In order to carry out the Molecular Docking process, the structures of the synthesized ligand and its Cu(II) and Co(II) complexes were drawn using the ChemSketch tool of the ACDLABS 11.0 chemical drawing package. The structure files generated from this tool were further converted into 3-dimensional structure files using the OpenBabel GUI by generating the 3D coordinates and by adding hydrogen atoms explicitly. The geometry of the structures was cleaned using the Argus Lab software and energy minimization of all the synthesized ligands was carried out using the visualization tool, Chimera, to remove clashes among atoms. The ligand and its Cu(II) and Co(II) complex structures were now ready to be docked into the active sites of the receptor as shown in the Figure 2.

Figure 2.

Structures of MPM, MPM-Cu(II) and MPM-Co(II) drawn from ChemSketch software and visualized using Chimera software.
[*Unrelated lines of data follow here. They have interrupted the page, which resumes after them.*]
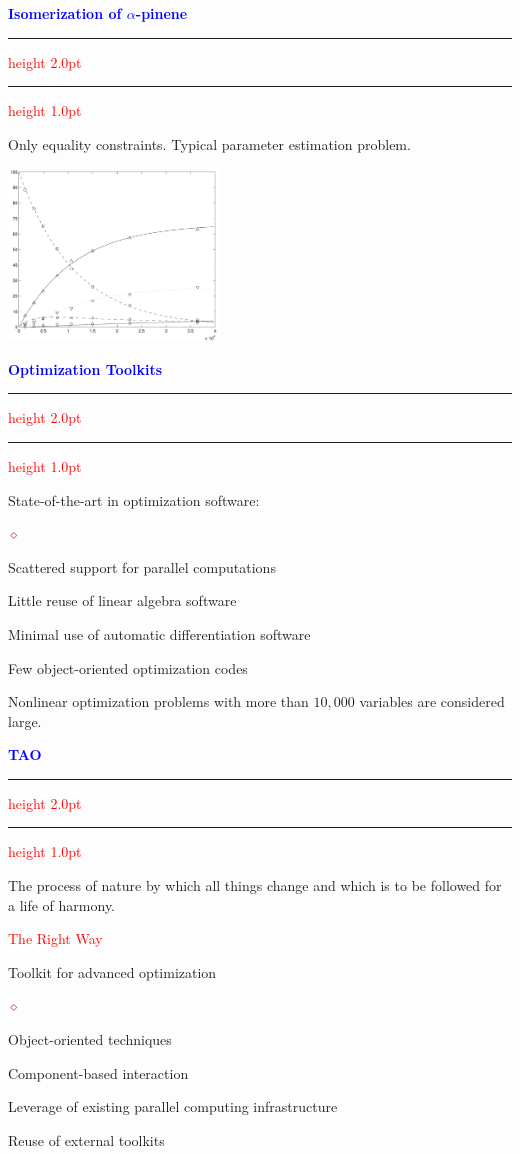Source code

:\documentclass{seminar}
\newcommand{\reddiamond}{\textcolor{red}{$\diamond$}}
\newcommand{\redstripe}{\textcolor{red}{\hrule height 2.0pt\hfil}
             \vspace{-1.8pt}
             \textcolor{red}{\hrule height 1.0pt\hfil}
}
\newcommand{\heading}[1]{%
   \centerline{\textcolor{blue}{\textbf{#1}}}%
    \redstripe%
    \bigskip
}
\begin{document}
\begin{slide}

\heading{Isomerization of $\alpha$-pinene}

Only equality constraints. Typical parameter estimation problem. 

\bigskip

\centerline {\includegraphics[height=1.8in]{../images/pinene}}

\vfill

\end{slide}

\begin{slide}

\heading{Optimization Toolkits}

State-of-the-art in optimization software:

\begin{list}{\reddiamond}{}
\item
Scattered support for parallel computations
\item
Little reuse of linear algebra software
\item
Minimal use of automatic differentiation software
\item
Few object-oriented optimization codes
\item
Nonlinear optimization problems with more than $ 10, 000 $
variables are considered large.
\end{list}

\vfill

\end{slide}

\begin{slide}

\heading{TAO}

The process of nature by which all things change
and which is to be followed for a life of harmony.

\bigskip

\begin{center}
\textcolor{red}{The Right Way}
\end{center}

\bigskip

Toolkit for advanced optimization

\begin{list}{\reddiamond}{}
\item
Object-oriented techniques
\item
Component-based interaction
\item
Leverage of existing parallel computing infrastructure
\item
Reuse of external toolkits
\end{list}

\vfill

\end{slide}
\end{document}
2.8.2. Protein Preparation

In this study all the compounds were checked for the antimicrobial activity against Gram-negative and Gram-positive bacteria. These bacterial protein crystal structures of Bacillus subtilis, Staphylococcus aureus, Escherichia coli and Klebsiella pneumoniae [32,33,34] were downloaded from the Protein Data Bank (PDB) and are shown in Figure 3. These proteins were considered as the macromolecules for the further Molecular Docking studies with selected ligands. The targeted binding site residues for each protein were downloaded from the CastP Web server.

Figure 3.

Crystal Structures of bacterial proteins: (A) Bacillus subtilis, (B) Staphylococcus aureus, (C) Escherichia coli and (D) Klebsiella pneumoniae.

2.9. Molecular Docking Studies

Molecular docking was performed on the bacterial proteins against synthesized compounds to analyze the non-bonded interactions and binding affinity of the docked compounds using PyRx v.0.8, a virtual screening tool [35]. The prepared proteins and ligands were uploaded to the software as macromolecule and ligand, respectively.
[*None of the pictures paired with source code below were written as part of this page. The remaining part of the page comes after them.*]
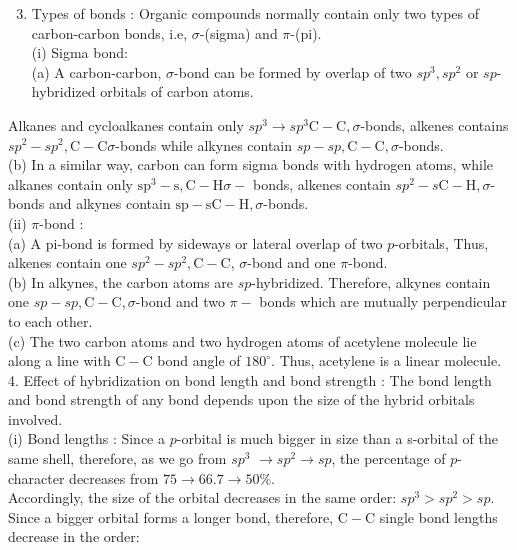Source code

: \documentclass[10pt]{article}
\begin{document}
\begin{enumerate}
  \setcounter{enumi}{2}
  \item Types of bonds : Organic compounds normally contain only two types of carbon-carbon bonds, i.e, $\sigma$-(sigma) and $\pi$-(pi).\\
(i) Sigma bond:\\
(a) A carbon-carbon, $\sigma$-bond can be formed by overlap of two $s p^{3}, s p^{2}$ or $s p$-hybridized orbitals of carbon atoms.
\end{enumerate}

Alkanes and cycloalkanes contain only $s p^{3} \rightarrow s p^{3} \mathrm{C}-\mathrm{C}, \sigma$-bonds, alkenes contains $s p^{2}-s p^{2}, \mathrm{C}-\mathrm{C} \sigma$-bonds while alkynes contain $s p-s p, \mathrm{C}-\mathrm{C}, \sigma$-bonds.\\
(b) In a similar way, carbon can form sigma bonds with hydrogen atoms, while alkanes contain only $\mathrm{sp}^{3}-\mathrm{s}, \mathrm{C}-\mathrm{H} \sigma-$ bonds, alkenes contain $s p^{2}-s \mathrm{C}-\mathrm{H}, \sigma$-bonds and alkynes contain $\mathrm{sp}-\mathrm{s} \mathrm{C}-\mathrm{H}, \sigma$-bonds.\\
(ii) $\pi$-bond :\\
(a) A pi-bond is formed by sideways or lateral overlap of two $p$-orbitals, Thus, alkenes contain one $s p^{2}-s p^{2}, \mathrm{C}-\mathrm{C}$, $\sigma$-bond and one $\pi$-bond.\\
(b) In alkynes, the carbon atoms are $s p$-hybridized. Therefore, alkynes contain one $s p-s p, \mathrm{C}-\mathrm{C}, \sigma$-bond and two $\pi-$ bonds which are mutually perpendicular to each other.\\
(c) The two carbon atoms and two hydrogen atoms of acetylene molecule lie along a line with $\mathrm{C}-\mathrm{C}$ bond angle of $180^{\circ}$. Thus, acetylene is a linear molecule.\\
4. Effect of hybridization on bond length and bond strength : The bond length and bond strength of any bond depends upon the size of the hybrid orbitals involved.\\
(i) Bond lengths : Since a $p$-orbital is much bigger in size than a s-orbital of the same shell, therefore, as we go from $s p^{3}$ $\rightarrow s p^{2} \rightarrow s p$, the percentage of $p$-character decreases from $75 \rightarrow 66.7 \rightarrow 50 \%$.\\
Accordingly, the size of the orbital decreases in the same order: $s p^{3}>s p^{2}>s p$.\\
Since a bigger orbital forms a longer bond, therefore, $\mathrm{C}-\mathrm{C}$ single bond lengths decrease in the order:
\end{document}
The ligand and its complexes are docked in a grid box around the binding site residues of the target proteins, resulting in the optimal conformation with the lowest binding affinity value (Kcal/mol) [36].

Molecular Docking Interaction Analysis

The resulted docked poses of the ligands with the target proteins were further analyzed using PyMol v.2.5 and LIGPLOT+ v.2.2 software. Of the obtained nine poses, one with the lowest binding energy value and high non-bonded interactions was considered for further analysis. The visualizing tools could predict all the non-bonded interactions such as hydrogen bonds, hydrophobic interactions, electrostatic interactions along with their bond lengths [37]. The 2D and 3D images were generated by the software for better analysis of the interactions.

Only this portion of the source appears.